* **What you will do**:
Below is a block of records: output all of them exactly and leave out the pictures.

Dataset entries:
=-=-=

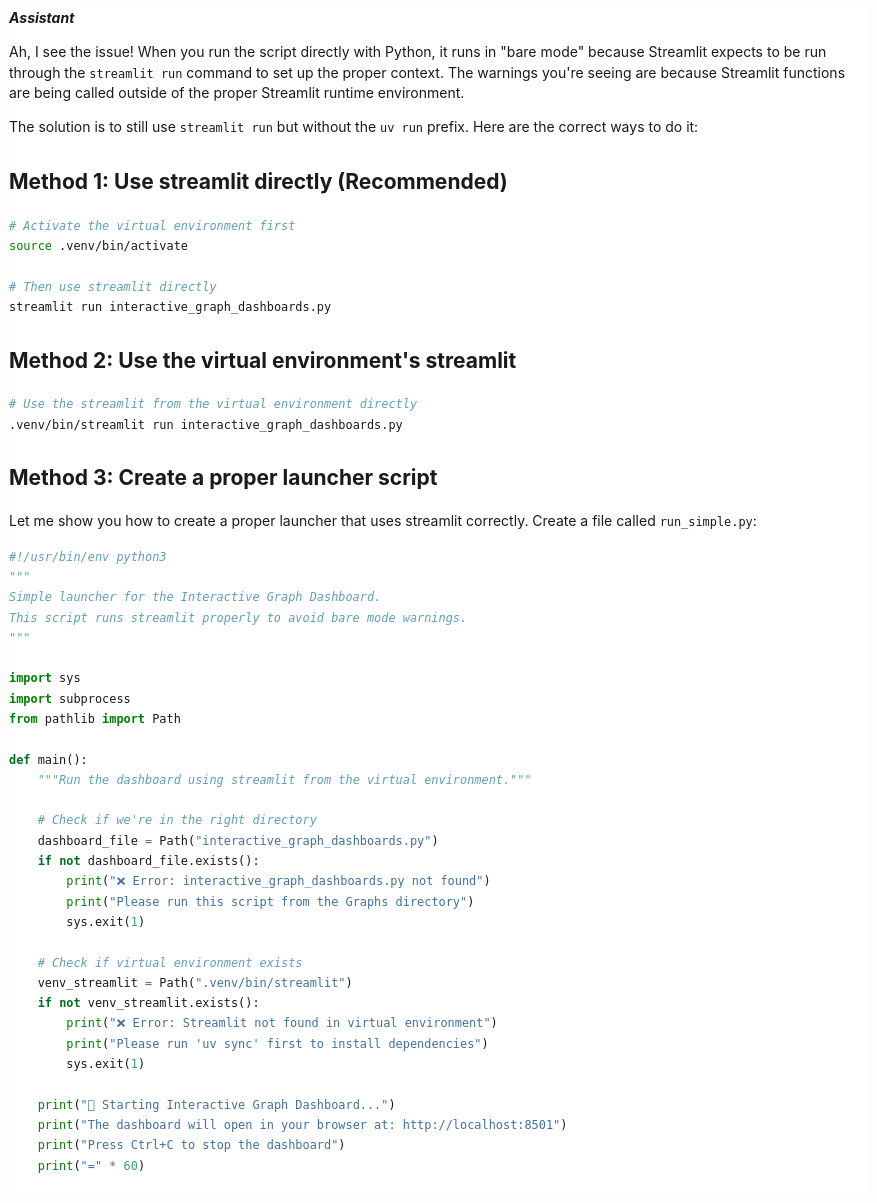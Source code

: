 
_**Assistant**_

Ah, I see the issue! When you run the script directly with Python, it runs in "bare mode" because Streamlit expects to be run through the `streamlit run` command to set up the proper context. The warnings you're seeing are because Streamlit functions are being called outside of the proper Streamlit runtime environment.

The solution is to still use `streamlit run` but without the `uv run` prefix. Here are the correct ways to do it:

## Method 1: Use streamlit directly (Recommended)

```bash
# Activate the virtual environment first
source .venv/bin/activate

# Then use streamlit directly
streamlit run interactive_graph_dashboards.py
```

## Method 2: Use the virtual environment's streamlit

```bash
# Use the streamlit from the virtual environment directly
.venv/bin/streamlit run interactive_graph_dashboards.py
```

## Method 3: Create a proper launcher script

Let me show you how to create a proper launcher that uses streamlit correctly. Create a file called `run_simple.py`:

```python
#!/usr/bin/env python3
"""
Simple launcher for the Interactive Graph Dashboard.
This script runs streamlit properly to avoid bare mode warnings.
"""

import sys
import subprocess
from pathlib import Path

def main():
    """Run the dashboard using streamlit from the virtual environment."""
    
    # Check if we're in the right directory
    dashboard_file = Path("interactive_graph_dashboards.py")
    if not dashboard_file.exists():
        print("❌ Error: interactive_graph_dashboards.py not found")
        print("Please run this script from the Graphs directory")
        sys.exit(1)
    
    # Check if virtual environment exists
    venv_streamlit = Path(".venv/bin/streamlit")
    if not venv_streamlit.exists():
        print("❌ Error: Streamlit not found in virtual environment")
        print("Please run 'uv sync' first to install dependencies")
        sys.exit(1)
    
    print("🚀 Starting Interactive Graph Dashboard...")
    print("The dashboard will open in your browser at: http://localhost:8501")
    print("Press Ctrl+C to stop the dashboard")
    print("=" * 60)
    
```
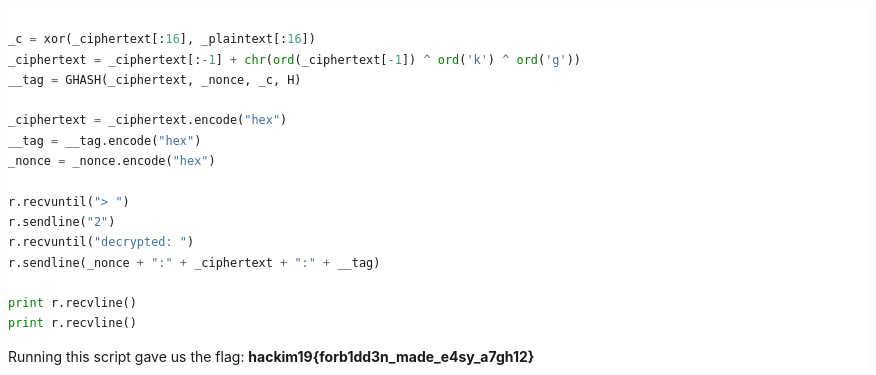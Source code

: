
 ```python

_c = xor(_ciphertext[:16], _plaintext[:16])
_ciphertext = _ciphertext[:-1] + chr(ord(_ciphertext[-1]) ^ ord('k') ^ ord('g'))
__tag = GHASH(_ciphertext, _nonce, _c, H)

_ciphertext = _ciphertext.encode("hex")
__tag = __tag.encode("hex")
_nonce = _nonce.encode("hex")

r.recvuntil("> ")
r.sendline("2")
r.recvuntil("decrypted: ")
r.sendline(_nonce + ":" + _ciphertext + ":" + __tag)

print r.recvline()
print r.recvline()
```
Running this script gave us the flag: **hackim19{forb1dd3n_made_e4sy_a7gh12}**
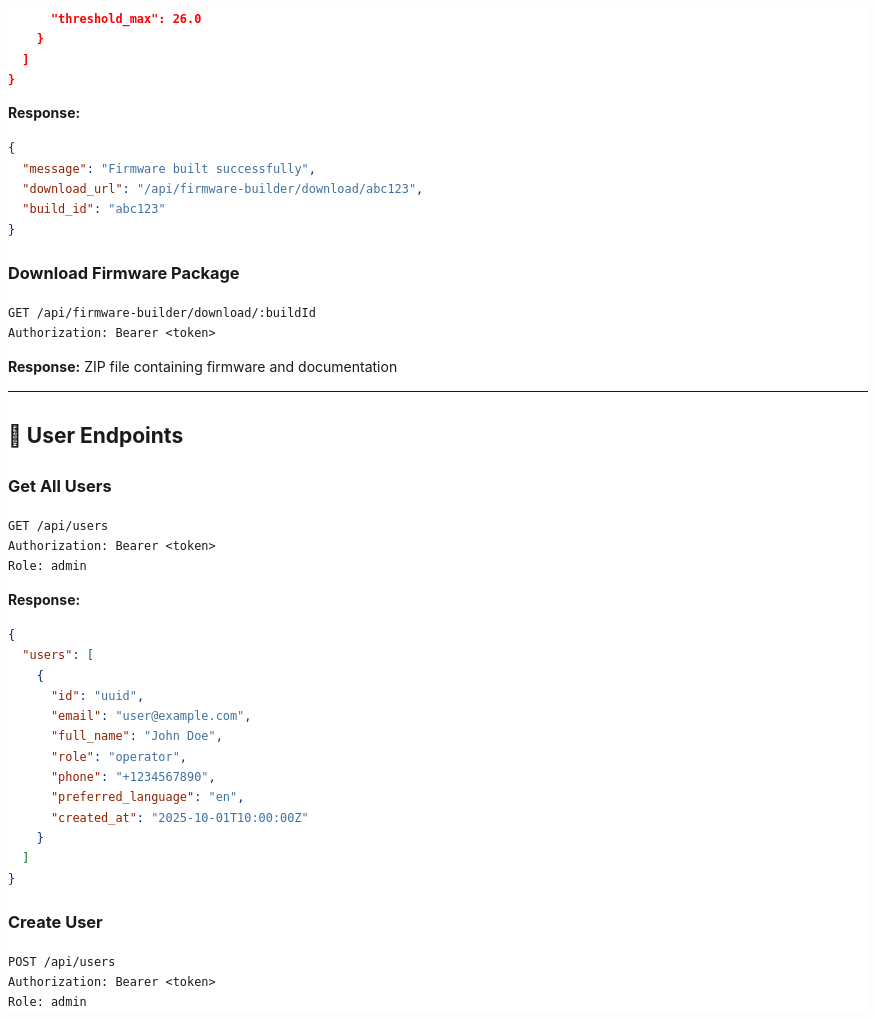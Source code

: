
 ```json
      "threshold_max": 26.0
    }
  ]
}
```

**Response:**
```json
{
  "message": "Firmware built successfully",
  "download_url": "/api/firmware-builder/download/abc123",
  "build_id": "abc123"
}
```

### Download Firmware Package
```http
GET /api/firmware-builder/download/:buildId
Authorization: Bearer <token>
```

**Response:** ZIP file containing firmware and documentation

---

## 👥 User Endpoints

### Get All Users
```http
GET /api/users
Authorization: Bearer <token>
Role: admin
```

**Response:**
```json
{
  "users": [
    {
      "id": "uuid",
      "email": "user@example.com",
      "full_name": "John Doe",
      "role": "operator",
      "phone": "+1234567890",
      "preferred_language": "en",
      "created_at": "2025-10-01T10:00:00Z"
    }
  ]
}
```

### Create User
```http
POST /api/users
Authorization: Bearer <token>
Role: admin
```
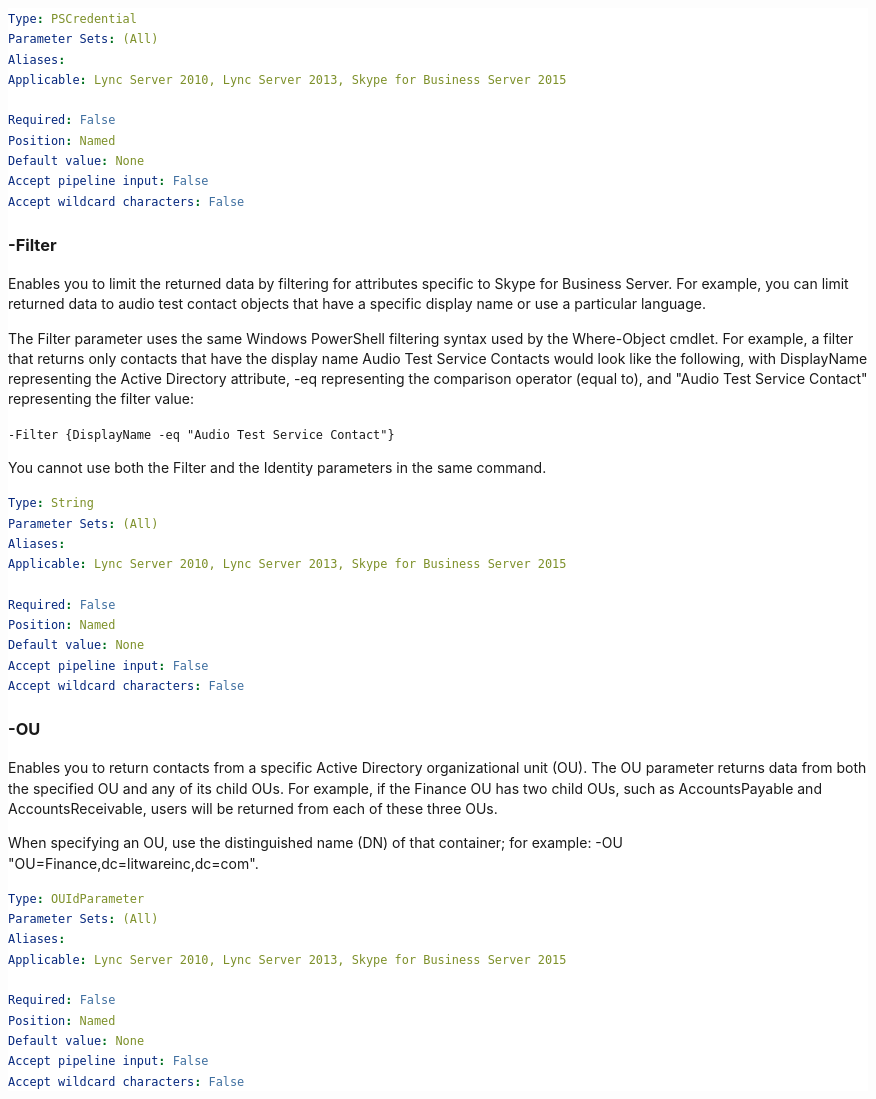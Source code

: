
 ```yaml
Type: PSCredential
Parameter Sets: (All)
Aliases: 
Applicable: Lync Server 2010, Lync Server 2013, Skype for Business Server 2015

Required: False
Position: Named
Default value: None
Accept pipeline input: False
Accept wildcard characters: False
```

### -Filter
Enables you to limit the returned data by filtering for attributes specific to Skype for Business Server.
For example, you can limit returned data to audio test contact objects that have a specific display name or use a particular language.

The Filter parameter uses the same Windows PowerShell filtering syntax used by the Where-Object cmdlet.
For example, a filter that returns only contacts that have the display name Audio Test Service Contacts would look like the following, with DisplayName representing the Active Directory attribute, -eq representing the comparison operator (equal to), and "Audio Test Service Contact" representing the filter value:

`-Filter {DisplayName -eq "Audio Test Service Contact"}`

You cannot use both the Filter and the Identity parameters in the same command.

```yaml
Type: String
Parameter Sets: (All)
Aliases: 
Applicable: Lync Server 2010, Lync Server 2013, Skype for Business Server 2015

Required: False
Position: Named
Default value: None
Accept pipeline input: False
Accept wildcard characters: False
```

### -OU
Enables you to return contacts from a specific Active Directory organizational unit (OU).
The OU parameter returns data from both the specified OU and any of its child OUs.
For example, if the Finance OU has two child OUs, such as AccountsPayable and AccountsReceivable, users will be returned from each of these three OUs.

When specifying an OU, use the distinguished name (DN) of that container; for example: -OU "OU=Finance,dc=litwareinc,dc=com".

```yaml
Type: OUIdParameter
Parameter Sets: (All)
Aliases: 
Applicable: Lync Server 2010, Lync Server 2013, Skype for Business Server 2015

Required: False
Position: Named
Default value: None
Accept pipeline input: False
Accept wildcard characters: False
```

=-=-=

* **Task answer**:
Source code

: 
_**Assistant**_

Ah, I see the issue! When you run the script directly with Python, it runs in "bare mode" because Streamlit expects to be run through the `streamlit run` command to set up the proper context. The warnings you're seeing are because Streamlit functions are being called outside of the proper Streamlit runtime environment.

The solution is to still use `streamlit run` but without the `uv run` prefix. Here are the correct ways to do it:

## Method 1: Use streamlit directly (Recommended)

```bash
# Activate the virtual environment first
source .venv/bin/activate

# Then use streamlit directly
streamlit run interactive_graph_dashboards.py
```

## Method 2: Use the virtual environment's streamlit

```bash
# Use the streamlit from the virtual environment directly
.venv/bin/streamlit run interactive_graph_dashboards.py
```

## Method 3: Create a proper launcher script

Let me show you how to create a proper launcher that uses streamlit correctly. Create a file called `run_simple.py`:

```python
#!/usr/bin/env python3
"""
Simple launcher for the Interactive Graph Dashboard.
This script runs streamlit properly to avoid bare mode warnings.
"""

import sys
import subprocess
from pathlib import Path

def main():
    """Run the dashboard using streamlit from the virtual environment."""
    
    # Check if we're in the right directory
    dashboard_file = Path("interactive_graph_dashboards.py")
    if not dashboard_file.exists():
        print("❌ Error: interactive_graph_dashboards.py not found")
        print("Please run this script from the Graphs directory")
        sys.exit(1)
    
    # Check if virtual environment exists
    venv_streamlit = Path(".venv/bin/streamlit")
    if not venv_streamlit.exists():
        print("❌ Error: Streamlit not found in virtual environment")
        print("Please run 'uv sync' first to install dependencies")
        sys.exit(1)
    
    print("🚀 Starting Interactive Graph Dashboard...")
    print("The dashboard will open in your browser at: http://localhost:8501")
    print("Press Ctrl+C to stop the dashboard")
    print("=" * 60)
    
```
Source code

:
 ```python

_c = xor(_ciphertext[:16], _plaintext[:16])
_ciphertext = _ciphertext[:-1] + chr(ord(_ciphertext[-1]) ^ ord('k') ^ ord('g'))
__tag = GHASH(_ciphertext, _nonce, _c, H)

_ciphertext = _ciphertext.encode("hex")
__tag = __tag.encode("hex")
_nonce = _nonce.encode("hex")

r.recvuntil("> ")
r.sendline("2")
r.recvuntil("decrypted: ")
r.sendline(_nonce + ":" + _ciphertext + ":" + __tag)

print r.recvline()
print r.recvline()
```
Running this script gave us the flag: **hackim19{forb1dd3n_made_e4sy_a7gh12}**
Source code

:
 ```json
      "threshold_max": 26.0
    }
  ]
}
```

**Response:**
```json
{
  "message": "Firmware built successfully",
  "download_url": "/api/firmware-builder/download/abc123",
  "build_id": "abc123"
}
```

### Download Firmware Package
```http
GET /api/firmware-builder/download/:buildId
Authorization: Bearer <token>
```

**Response:** ZIP file containing firmware and documentation

---

## 👥 User Endpoints

### Get All Users
```http
GET /api/users
Authorization: Bearer <token>
Role: admin
```

**Response:**
```json
{
  "users": [
    {
      "id": "uuid",
      "email": "user@example.com",
      "full_name": "John Doe",
      "role": "operator",
      "phone": "+1234567890",
      "preferred_language": "en",
      "created_at": "2025-10-01T10:00:00Z"
    }
  ]
}
```

### Create User
```http
POST /api/users
Authorization: Bearer <token>
Role: admin
```
Source code

:
 ```yaml
Type: PSCredential
Parameter Sets: (All)
Aliases: 
Applicable: Lync Server 2010, Lync Server 2013, Skype for Business Server 2015

Required: False
Position: Named
Default value: None
Accept pipeline input: False
Accept wildcard characters: False
```

### -Filter
Enables you to limit the returned data by filtering for attributes specific to Skype for Business Server.
For example, you can limit returned data to audio test contact objects that have a specific display name or use a particular language.

The Filter parameter uses the same Windows PowerShell filtering syntax used by the Where-Object cmdlet.
For example, a filter that returns only contacts that have the display name Audio Test Service Contacts would look like the following, with DisplayName representing the Active Directory attribute, -eq representing the comparison operator (equal to), and "Audio Test Service Contact" representing the filter value:

`-Filter {DisplayName -eq "Audio Test Service Contact"}`

You cannot use both the Filter and the Identity parameters in the same command.

```yaml
Type: String
Parameter Sets: (All)
Aliases: 
Applicable: Lync Server 2010, Lync Server 2013, Skype for Business Server 2015

Required: False
Position: Named
Default value: None
Accept pipeline input: False
Accept wildcard characters: False
```

### -OU
Enables you to return contacts from a specific Active Directory organizational unit (OU).
The OU parameter returns data from both the specified OU and any of its child OUs.
For example, if the Finance OU has two child OUs, such as AccountsPayable and AccountsReceivable, users will be returned from each of these three OUs.

When specifying an OU, use the distinguished name (DN) of that container; for example: -OU "OU=Finance,dc=litwareinc,dc=com".

```yaml
Type: OUIdParameter
Parameter Sets: (All)
Aliases: 
Applicable: Lync Server 2010, Lync Server 2013, Skype for Business Server 2015

Required: False
Position: Named
Default value: None
Accept pipeline input: False
Accept wildcard characters: False
```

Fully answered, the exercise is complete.